Prominent ex-Tesla self-driving car exec leaves Apple for greener pastures

CJ Moore will join lidar company Luminar to lead software development.

A building at Apple Park, the company's Cupertino, California, HQ.
Enlarge / A building at Apple Park, the company's Cupertino, California, HQ.
Apple

Apple has reportedly been working on self-driving car technology since 2014, but it has faced a series of prominent employee departures over the past year. As reported Wednesday by Bloomberg, the latest is CJ Moore, who had only just joined the company last August.

Before joining Apple, Moore was Tesla's director of autopilot, where he worked on self-driving cars even as he contradicted Tesla CEO Elon Musk's bold timeline for the project when speaking with California regulators. It's unclear exactly what Moore's work has been at Apple since joining the company.

In any case, he's now moving to lidar company Luminar Technologies, which has been aggressively hiring prominent directors and executives from tech and automobile giants. At Luminar, Moore will lead the global software development for lidar-based features to ensure passengers' safety in autonomous vehicles.

Bloomberg notes that "nearly the entire Apple Car management team" has left Apple over the past two years. The other notable departures included project lead Doug Field, who left to join Ford last year.

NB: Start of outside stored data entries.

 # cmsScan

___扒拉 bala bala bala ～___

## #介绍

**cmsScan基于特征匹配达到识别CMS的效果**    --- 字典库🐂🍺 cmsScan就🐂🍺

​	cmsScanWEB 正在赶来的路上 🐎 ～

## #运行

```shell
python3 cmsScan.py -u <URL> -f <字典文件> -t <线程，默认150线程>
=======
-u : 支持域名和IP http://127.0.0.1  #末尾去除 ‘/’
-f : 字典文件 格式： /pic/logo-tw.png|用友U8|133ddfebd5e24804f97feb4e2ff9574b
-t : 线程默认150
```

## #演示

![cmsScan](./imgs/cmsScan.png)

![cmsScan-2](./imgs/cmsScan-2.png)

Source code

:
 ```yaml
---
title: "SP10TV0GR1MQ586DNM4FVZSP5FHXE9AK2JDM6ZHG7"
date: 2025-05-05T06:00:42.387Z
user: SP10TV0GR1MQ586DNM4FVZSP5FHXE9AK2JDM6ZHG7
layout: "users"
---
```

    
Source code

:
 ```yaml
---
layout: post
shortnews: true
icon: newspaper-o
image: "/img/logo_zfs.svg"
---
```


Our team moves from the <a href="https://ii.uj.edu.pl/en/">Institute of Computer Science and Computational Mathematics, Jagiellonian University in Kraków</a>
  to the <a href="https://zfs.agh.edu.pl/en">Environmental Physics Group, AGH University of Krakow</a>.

Apple technology VP Kevin Lynch, who worked at Adobe before joining Apple in 2013, reportedly now runs Apple's car project, which is internally dubbed Project Titan.

While much of Apple is focused on the iPhone and other products and services in its periphery, Project Titan is one of Apple's two largest efforts to develop a new product category that could be as successful and disruptive as the iPhone's introduction.

The other effort is in mixed reality. Apple is reportedly working on VR and AR glasses, which recent behind-the-scenes reports claimed were partly born out of an acquisition of a company that made sensing technology for autonomous vehicles.

Both Project Titan and the mixed reality project have seen many bumps in the proverbial road, as is often the case for major new R&D projects in the tech frontier. Apple is said to be in the early stages of development for self-driving cars, but multiple recent reports have claimed that the company's first mixed reality glasses are moving toward release.